---- Task material
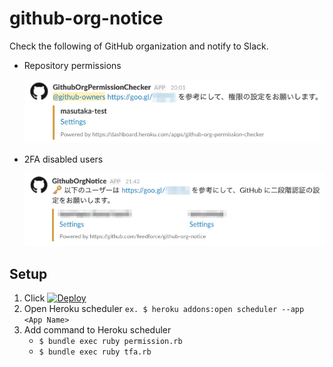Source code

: # github-org-notice

Check the following of GitHub organization and notify to Slack.

* Repository permissions

    ![Slack message of permission checker](images/slack-message-permission.png)

* 2FA disabled users

    ![Slack message of 2FA checker](images/slack-message-2fa.png)

## Setup

1. Click [![Deploy](https://www.herokucdn.com/deploy/button.svg)](https://heroku.com/deploy)
1. Open Heroku scheduler `ex. $ heroku addons:open scheduler --app <App Name>`
1. Add command to Heroku scheduler
   * `$ bundle exec ruby permission.rb`
   * `$ bundle exec ruby tfa.rb`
--------
Read the listing above, then copy every line that includes the string "exec".

Output for this task:
   * `$ bundle exec ruby permission.rb`
   * `$ bundle exec ruby tfa.rb`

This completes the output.